The Harvard College Professorships are five-year chairs endowed by a gift from John and Frances Loeb. They recognize dedication to undergraduate teaching across the board – in the Core and general education, teaching within one or more concentrations, and advising and mentoring of individual students – as well as outstanding contributions to graduate education and research. Recipients receive additional support for their research and scholarly activities.
“The energy and enthusiasm of the students, both undergraduate and graduate, make teaching here incomparably stimulating,” Kathleen M. Coleman said. Her teaching career has placed her in the classrooms of some of the most respected institutions in the world, including the University of Cape Town and Trinity College, Dublin. She is the recipient of a Beit Fellowship, an Alexander von Humboldt Fellowship, and the University of Cape Town Book Award (which she shared with the novelist J.M. Coetzee in 1991). Of Harvard, she said, “(It’s) a wonderful place to show students the relevance of the ancient world, where a lecture on the use of magic in the Roman amphitheater can be followed up by a visit to the Straus Conservation lab to see curse-tablets from Antioch unrolled after nearly 2,000 years.”
Asked once how he would like history to remember him, James T. Kloppenberg said, “as someone who was a good teacher, and who helped people understand the history of the United States more critically.” His entire career has been devoted to just that. He began teaching in the French language program at Dartmouth College, his alma mater, in 1972. He went on to teach at Stanford University’s program in Florence, Italy, before moving on to Brandeis University.
He was awarded a Guggenheim Fellowship in 1991, the National Endowment for the Humanities Fellowship in 1999, and the Joseph R. Levenson Memorial Teaching Prize for Senior Faculty (at Harvard) in 2002.
Of the Harvard College Professorship, Kloppenberg said, “I interpret this honor as I did the Levenson prize, as evidence that heavy workloads and inflexible deadlines don’t necessarily antagonize Harvard students, who like to be taken seriously and who are here precisely because they rise to challenges.”
Harry R. Lewis ’68, Ph.D. ’74 has been a powerful presence in Harvard classrooms since becoming assistant professor in 1974. He has also taught throughout his term as dean of Harvard College, which began in 1995.

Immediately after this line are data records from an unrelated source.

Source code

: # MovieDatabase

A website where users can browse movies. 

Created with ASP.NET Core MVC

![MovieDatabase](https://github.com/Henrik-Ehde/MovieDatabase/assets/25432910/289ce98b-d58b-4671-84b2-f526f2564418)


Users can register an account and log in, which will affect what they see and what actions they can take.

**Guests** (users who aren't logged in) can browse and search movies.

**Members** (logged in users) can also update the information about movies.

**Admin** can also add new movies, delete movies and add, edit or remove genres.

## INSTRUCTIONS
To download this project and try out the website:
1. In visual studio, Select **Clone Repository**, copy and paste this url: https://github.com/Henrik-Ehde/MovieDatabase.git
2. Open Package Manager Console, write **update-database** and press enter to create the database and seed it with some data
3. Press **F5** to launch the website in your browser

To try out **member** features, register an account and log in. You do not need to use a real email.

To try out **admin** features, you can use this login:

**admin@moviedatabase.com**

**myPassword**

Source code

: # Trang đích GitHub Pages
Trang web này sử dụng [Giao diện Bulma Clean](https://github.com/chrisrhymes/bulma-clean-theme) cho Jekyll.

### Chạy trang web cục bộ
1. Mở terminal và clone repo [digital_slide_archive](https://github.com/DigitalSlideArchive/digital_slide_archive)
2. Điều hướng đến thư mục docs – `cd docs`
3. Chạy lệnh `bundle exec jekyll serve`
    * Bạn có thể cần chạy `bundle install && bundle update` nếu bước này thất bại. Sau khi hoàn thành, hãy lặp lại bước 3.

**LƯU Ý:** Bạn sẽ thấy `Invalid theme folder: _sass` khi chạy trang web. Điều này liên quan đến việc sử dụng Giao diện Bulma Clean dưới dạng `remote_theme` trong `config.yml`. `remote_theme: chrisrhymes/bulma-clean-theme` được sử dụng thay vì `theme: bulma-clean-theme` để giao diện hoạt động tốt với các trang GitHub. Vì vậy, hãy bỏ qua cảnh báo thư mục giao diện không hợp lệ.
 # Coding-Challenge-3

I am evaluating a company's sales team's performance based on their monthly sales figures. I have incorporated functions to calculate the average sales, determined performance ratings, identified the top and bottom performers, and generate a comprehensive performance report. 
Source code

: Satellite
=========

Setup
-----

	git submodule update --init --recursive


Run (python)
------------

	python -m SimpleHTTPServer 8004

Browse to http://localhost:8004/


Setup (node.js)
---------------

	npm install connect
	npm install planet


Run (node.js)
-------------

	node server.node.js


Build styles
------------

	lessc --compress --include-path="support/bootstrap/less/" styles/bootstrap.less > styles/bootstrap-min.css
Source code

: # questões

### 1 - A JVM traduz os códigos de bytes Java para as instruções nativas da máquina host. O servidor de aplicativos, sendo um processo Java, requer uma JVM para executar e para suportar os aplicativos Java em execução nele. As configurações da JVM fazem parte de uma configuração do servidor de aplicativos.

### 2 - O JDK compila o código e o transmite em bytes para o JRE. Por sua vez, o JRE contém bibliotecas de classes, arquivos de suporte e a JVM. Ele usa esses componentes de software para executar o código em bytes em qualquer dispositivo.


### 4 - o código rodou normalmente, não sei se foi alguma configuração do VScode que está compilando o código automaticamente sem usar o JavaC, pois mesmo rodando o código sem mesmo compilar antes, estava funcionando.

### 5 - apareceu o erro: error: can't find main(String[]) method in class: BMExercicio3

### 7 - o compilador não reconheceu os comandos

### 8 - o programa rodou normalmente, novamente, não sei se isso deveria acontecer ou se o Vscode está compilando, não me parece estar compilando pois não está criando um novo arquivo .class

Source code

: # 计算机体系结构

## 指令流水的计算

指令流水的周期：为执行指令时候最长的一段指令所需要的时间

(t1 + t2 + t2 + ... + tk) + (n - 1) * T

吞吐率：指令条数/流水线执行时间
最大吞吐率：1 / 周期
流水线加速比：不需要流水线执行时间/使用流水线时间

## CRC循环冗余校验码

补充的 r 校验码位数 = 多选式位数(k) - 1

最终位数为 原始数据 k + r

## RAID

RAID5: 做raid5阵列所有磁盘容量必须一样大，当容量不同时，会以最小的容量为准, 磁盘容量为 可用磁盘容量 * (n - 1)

“Teaching is my greatest joy, and it has been an enormous privilege to have taught almost every undergraduate who has studied computer science in Harvard College back to the time of Bill Gates. I continue to take great satisfaction in seeing the contributions my former students are making to industry, academia, and society in the U.S. and abroad.”
James L. Watson, a world-renowned scholar of Chinese rural life, has focused his research on Chinese emigration to London, ancestor worship and popular religion, family life and village organization, food systems, and the emergence of a postsocialist culture in the People’s Republic of China. Even with his travels around the world tracking the Man lineage and its offspring, Watson continues to teach and work with students. Most recently, he has been working with Harvard anthropology graduate students to investigate the impact of transitional food industries in East Asia.
Ruth Roskies Wisse came to Harvard in 1993 as the first professor of Yiddish literature, one of only a few in the country. She hailed from McGill University in Montreal where she earned her Ph.D. and taught. McGill colleague Gershon Hundert, professor of East European Jewish history, said, “She was at the center of Jewish studies here, and as a teacher she was off the charts.”
Of the Harvard College Professorship, Wisse said, “I think if this weren’t my job, I’d pay for the privilege of teaching here – the students are that good and that morally serious. I’m very grateful for this honor.”